Empresa de tecnologia ensina computadores a... degustar vinho
Empresa de tecnologia ensina computadores a... degustar vinho
A Tastry usa inteligência artificial (IA) para analisar “dezenas de milhares de vinhos todos os anos”, gerando grandes quantidades de dados para ajudar produtores de vinho e varejistas a criar produtos com melhor sabor, afirma a fundadora Katerina Axelsson.
Retrato da fundadora Katerina Axelsson.
Axelsson teve a ideia quando era estudante de química e trabalhava em uma vinícola, onde percebeu uma maneira única de avaliar vinhos.

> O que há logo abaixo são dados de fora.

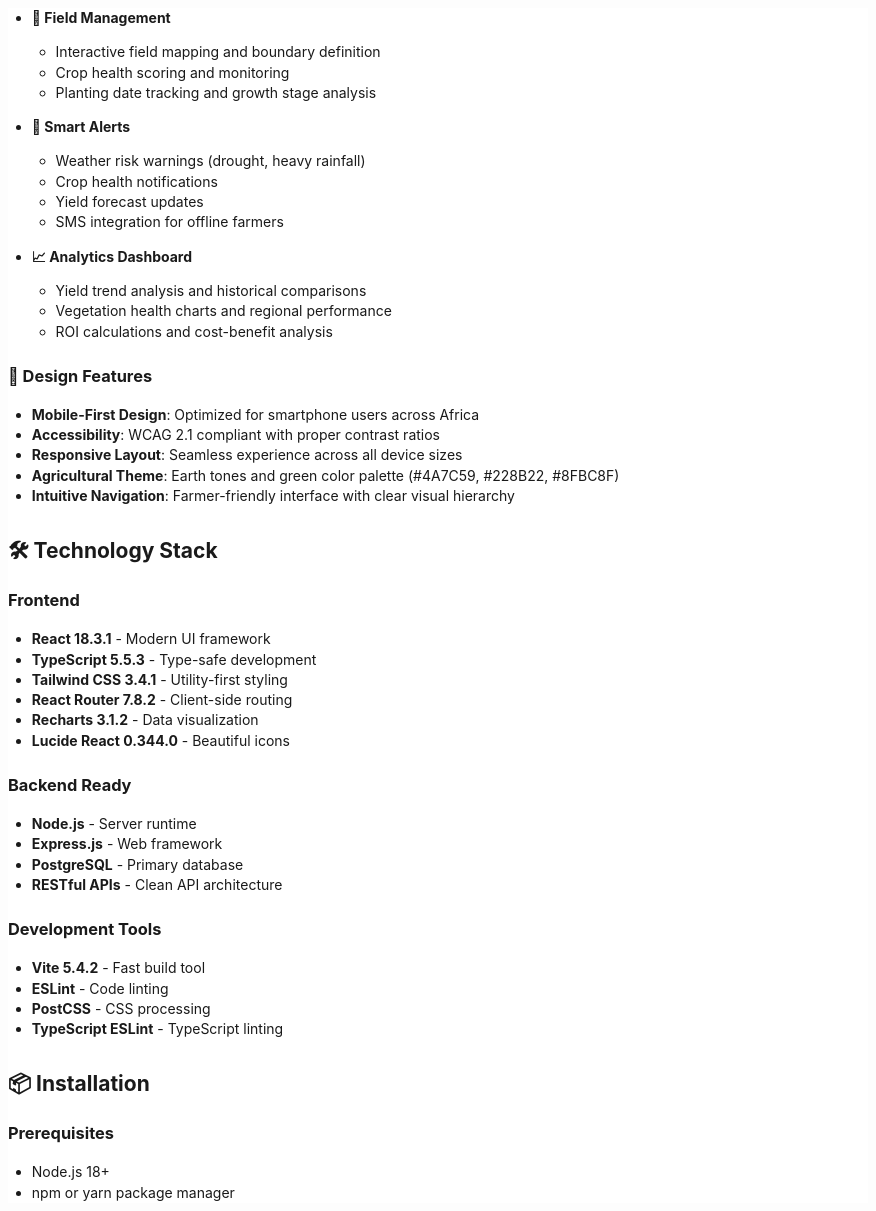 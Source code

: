 - **📱 Field Management**
  - Interactive field mapping and boundary definition
  - Crop health scoring and monitoring
  - Planting date tracking and growth stage analysis

- **🔔 Smart Alerts**
  - Weather risk warnings (drought, heavy rainfall)
  - Crop health notifications
  - Yield forecast updates
  - SMS integration for offline farmers

- **📈 Analytics Dashboard**
  - Yield trend analysis and historical comparisons
  - Vegetation health charts and regional performance
  - ROI calculations and cost-benefit analysis

### 🎨 Design Features

- **Mobile-First Design**: Optimized for smartphone users across Africa
- **Accessibility**: WCAG 2.1 compliant with proper contrast ratios
- **Responsive Layout**: Seamless experience across all device sizes
- **Agricultural Theme**: Earth tones and green color palette (#4A7C59, #228B22, #8FBC8F)
- **Intuitive Navigation**: Farmer-friendly interface with clear visual hierarchy

## 🛠️ Technology Stack

### Frontend
- **React 18.3.1** - Modern UI framework
- **TypeScript 5.5.3** - Type-safe development
- **Tailwind CSS 3.4.1** - Utility-first styling
- **React Router 7.8.2** - Client-side routing
- **Recharts 3.1.2** - Data visualization
- **Lucide React 0.344.0** - Beautiful icons

### Backend Ready
- **Node.js** - Server runtime
- **Express.js** - Web framework
- **PostgreSQL** - Primary database
- **RESTful APIs** - Clean API architecture

### Development Tools
- **Vite 5.4.2** - Fast build tool
- **ESLint** - Code linting
- **PostCSS** - CSS processing
- **TypeScript ESLint** - TypeScript linting

## 📦 Installation

### Prerequisites
- Node.js 18+ 
- npm or yarn package manager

Ela começou a analisar amostras de vinho, identificando milhares de compostos. Usando IA, ela pôde ver como esses compostos interagiam entre si para criar o sabor do vinho. Em seguida, ela utilizou esses dados e aprendizado de máquina para comparar seu sabor, aroma, textura e cor com outros vinhos no banco de dados.

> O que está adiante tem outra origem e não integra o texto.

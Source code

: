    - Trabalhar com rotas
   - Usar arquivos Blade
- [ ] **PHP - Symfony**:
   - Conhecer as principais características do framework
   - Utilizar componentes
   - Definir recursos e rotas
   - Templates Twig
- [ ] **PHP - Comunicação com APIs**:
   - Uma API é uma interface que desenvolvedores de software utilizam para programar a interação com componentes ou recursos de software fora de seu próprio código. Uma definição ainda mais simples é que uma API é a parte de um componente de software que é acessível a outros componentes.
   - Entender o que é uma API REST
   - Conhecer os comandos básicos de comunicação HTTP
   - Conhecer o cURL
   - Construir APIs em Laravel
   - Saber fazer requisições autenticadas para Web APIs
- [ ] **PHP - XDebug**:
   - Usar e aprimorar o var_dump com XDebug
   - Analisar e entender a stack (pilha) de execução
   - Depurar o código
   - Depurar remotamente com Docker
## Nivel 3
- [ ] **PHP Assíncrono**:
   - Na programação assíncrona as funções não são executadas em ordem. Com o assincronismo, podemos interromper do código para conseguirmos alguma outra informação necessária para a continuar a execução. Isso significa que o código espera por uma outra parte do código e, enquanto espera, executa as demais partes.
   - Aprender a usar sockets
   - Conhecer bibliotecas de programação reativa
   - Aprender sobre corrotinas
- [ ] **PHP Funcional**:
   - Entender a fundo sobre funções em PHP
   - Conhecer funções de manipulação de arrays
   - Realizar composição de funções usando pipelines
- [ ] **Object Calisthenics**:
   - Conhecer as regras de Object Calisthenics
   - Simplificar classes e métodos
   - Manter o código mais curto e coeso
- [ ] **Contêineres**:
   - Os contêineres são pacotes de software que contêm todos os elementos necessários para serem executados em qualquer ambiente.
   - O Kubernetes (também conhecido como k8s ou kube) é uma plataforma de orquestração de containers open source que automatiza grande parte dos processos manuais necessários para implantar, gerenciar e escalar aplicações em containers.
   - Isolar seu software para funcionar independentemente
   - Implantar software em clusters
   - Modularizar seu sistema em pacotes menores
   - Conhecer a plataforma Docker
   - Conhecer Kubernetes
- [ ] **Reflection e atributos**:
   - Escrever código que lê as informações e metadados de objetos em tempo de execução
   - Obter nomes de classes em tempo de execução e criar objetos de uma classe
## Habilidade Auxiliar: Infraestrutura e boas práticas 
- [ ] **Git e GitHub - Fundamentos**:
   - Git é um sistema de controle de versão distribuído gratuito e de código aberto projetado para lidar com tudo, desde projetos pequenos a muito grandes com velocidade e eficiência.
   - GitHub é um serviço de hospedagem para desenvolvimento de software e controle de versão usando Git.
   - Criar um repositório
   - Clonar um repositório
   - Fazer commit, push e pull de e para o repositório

Essa abordagem permitiu que Axelsson desenvolvesse o aplicativo de recomendação de vinhos BottleBird, que chegou às prateleiras dos varejistas em 2019. Os clientes podem inserir seus sabores favoritos e o aplicativo sugerirá vinhos correspondentes com uma precisão de 80-90% na primeira tentativa, aumentando para 95% depois disso.
Tastry também está disponível em vinícolas nos EUA.
As marcas pagam para que suas garrafas sejam analisadas "e, em troca, elas têm acesso ao que chamamos de painel de insights, onde podem determinar como seus vinhos são percebidos nas lojas, local ou regionalmente", disse Axelsson.
A O'Neill Vintners and Distillers, uma das maiores vinícolas da Califórnia, é cliente da Tastry. Para criar o perfil de sabor desejado, eles precisam misturar vinhos de "mais de 30 barris diferentes", de acordo com Marty Spate, vice-presidente de vinificação e viticultura.
A empresa está usando a tecnologia de IA da Tastry para "agilizar" o processo de produção. Teho Marty afirma que a tecnologia não substitui completamente uma equipe moderna de vinificação, mas os dados que ela gera são bastante poderosos.
Apesar dos elogios, muitos criticaram essa abordagem como inadequada em um setor que tradicionalmente exige sofisticação e talento artístico.
“É como um computador analisando uma obra de arte”, diz Ronan Sayburn, master sommelier e chefe de vinhos do 67 Pall Mall, um clube de vinhos em Londres. “Não sei como as pessoas se interessariam em seguir o que um computador lhes diz para beber com base no que já beberam. Acho que parte do apelo do vinho está na sua própria perspectiva.”
O computador Tastry "prova" o vinho por meio da IA.
Sayburn admite que a tecnologia pode ser útil para amadores, mas quando se trata de um assunto com grande carga emocional, o toque humano é necessário.
Axelsson concorda que o Tastry não substituirá um sommelier humano. Mas ele afirma que o computador poderá ajudar as vinícolas a analisar mais vinhos por ano do que humanos conseguiriam degustando-os manualmente.
Ainda este ano, a empresa começará a oferecer o serviço na Europa em parceria com um varejista on-line, e a parceria pode se estender além do vinho para outras bebidas, como cerveja, destilados, café e até perfumes.
Leva tempo para introduzir a IA e seus benefícios e integrá-la a qualquer setor antes que as pessoas realmente a aceitem, disse Axelsson. Axelsson está feliz em conquistar aqueles que são contra a tecnologia.